## Dataset records:
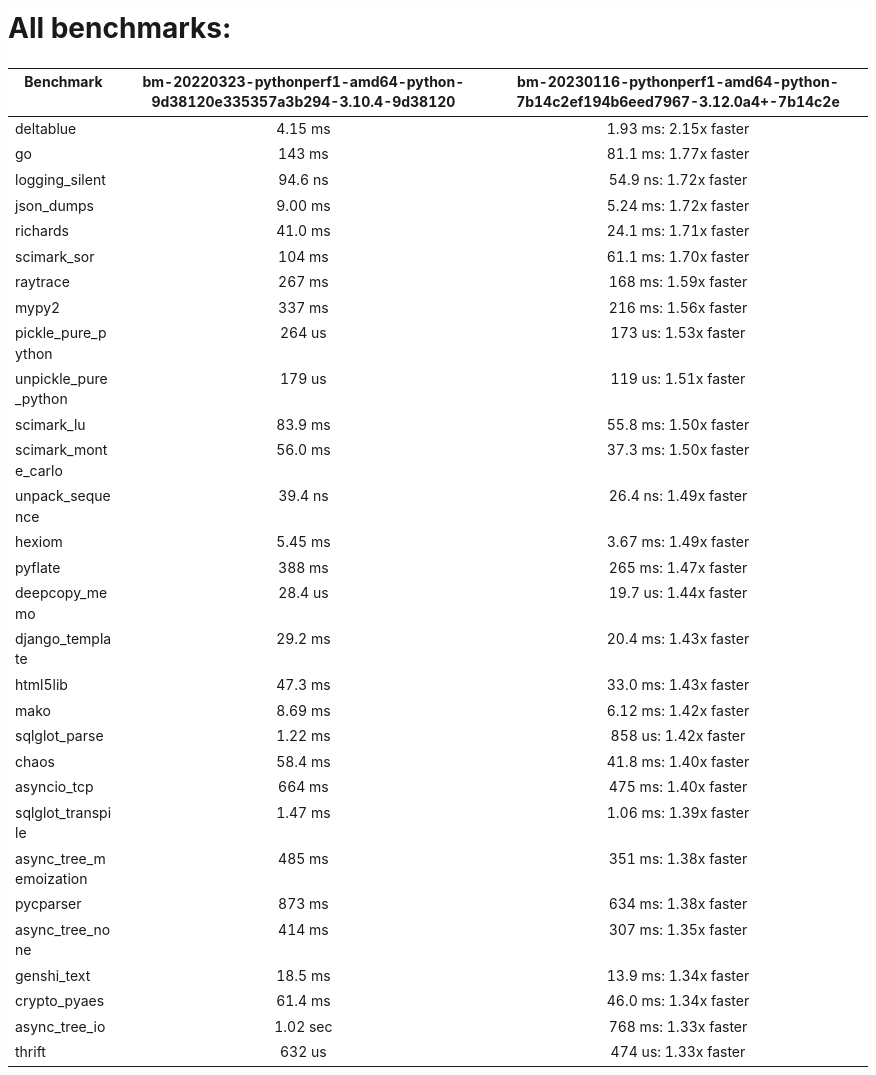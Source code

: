 All benchmarks:
===============

| Benchmark               | bm-20220323-pythonperf1-amd64-python-9d38120e335357a3b294-3.10.4-9d38120 | bm-20230116-pythonperf1-amd64-python-7b14c2ef194b6eed7967-3.12.0a4+-7b14c2e |
|-------------------------|:------------------------------------------------------------------------:|:---------------------------------------------------------------------------:|
| deltablue               | 4.15 ms                                                                  | 1.93 ms: 2.15x faster                                                       |
| go                      | 143 ms                                                                   | 81.1 ms: 1.77x faster                                                       |
| logging_silent          | 94.6 ns                                                                  | 54.9 ns: 1.72x faster                                                       |
| json_dumps              | 9.00 ms                                                                  | 5.24 ms: 1.72x faster                                                       |
| richards                | 41.0 ms                                                                  | 24.1 ms: 1.71x faster                                                       |
| scimark_sor             | 104 ms                                                                   | 61.1 ms: 1.70x faster                                                       |
| raytrace                | 267 ms                                                                   | 168 ms: 1.59x faster                                                        |
| mypy2                   | 337 ms                                                                   | 216 ms: 1.56x faster                                                        |
| pickle_pure_python      | 264 us                                                                   | 173 us: 1.53x faster                                                        |
| unpickle_pure_python    | 179 us                                                                   | 119 us: 1.51x faster                                                        |
| scimark_lu              | 83.9 ms                                                                  | 55.8 ms: 1.50x faster                                                       |
| scimark_monte_carlo     | 56.0 ms                                                                  | 37.3 ms: 1.50x faster                                                       |
| unpack_sequence         | 39.4 ns                                                                  | 26.4 ns: 1.49x faster                                                       |
| hexiom                  | 5.45 ms                                                                  | 3.67 ms: 1.49x faster                                                       |
| pyflate                 | 388 ms                                                                   | 265 ms: 1.47x faster                                                        |
| deepcopy_memo           | 28.4 us                                                                  | 19.7 us: 1.44x faster                                                       |
| django_template         | 29.2 ms                                                                  | 20.4 ms: 1.43x faster                                                       |
| html5lib                | 47.3 ms                                                                  | 33.0 ms: 1.43x faster                                                       |
| mako                    | 8.69 ms                                                                  | 6.12 ms: 1.42x faster                                                       |
| sqlglot_parse           | 1.22 ms                                                                  | 858 us: 1.42x faster                                                        |
| chaos                   | 58.4 ms                                                                  | 41.8 ms: 1.40x faster                                                       |
| asyncio_tcp             | 664 ms                                                                   | 475 ms: 1.40x faster                                                        |
| sqlglot_transpile       | 1.47 ms                                                                  | 1.06 ms: 1.39x faster                                                       |
| async_tree_memoization  | 485 ms                                                                   | 351 ms: 1.38x faster                                                        |
| pycparser               | 873 ms                                                                   | 634 ms: 1.38x faster                                                        |
| async_tree_none         | 414 ms                                                                   | 307 ms: 1.35x faster                                                        |
| genshi_text             | 18.5 ms                                                                  | 13.9 ms: 1.34x faster                                                       |
| crypto_pyaes            | 61.4 ms                                                                  | 46.0 ms: 1.34x faster                                                       |
| async_tree_io           | 1.02 sec                                                                 | 768 ms: 1.33x faster                                                        |
| thrift                  | 632 us                                                                   | 474 us: 1.33x faster                                                        |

## Problem to solve:
Lines to set down from above: the line with "351 ms: 1.38x", the line with "768 ms: 1.33x", and every line between, each exactly as written.

## Expected answer:
| async_tree_memoization  | 485 ms                                                                   | 351 ms: 1.38x faster                                                        |
| pycparser               | 873 ms                                                                   | 634 ms: 1.38x faster                                                        |
| async_tree_none         | 414 ms                                                                   | 307 ms: 1.35x faster                                                        |
| genshi_text             | 18.5 ms                                                                  | 13.9 ms: 1.34x faster                                                       |
| crypto_pyaes            | 61.4 ms                                                                  | 46.0 ms: 1.34x faster                                                       |
| async_tree_io           | 1.02 sec                                                                 | 768 ms: 1.33x faster                                                        |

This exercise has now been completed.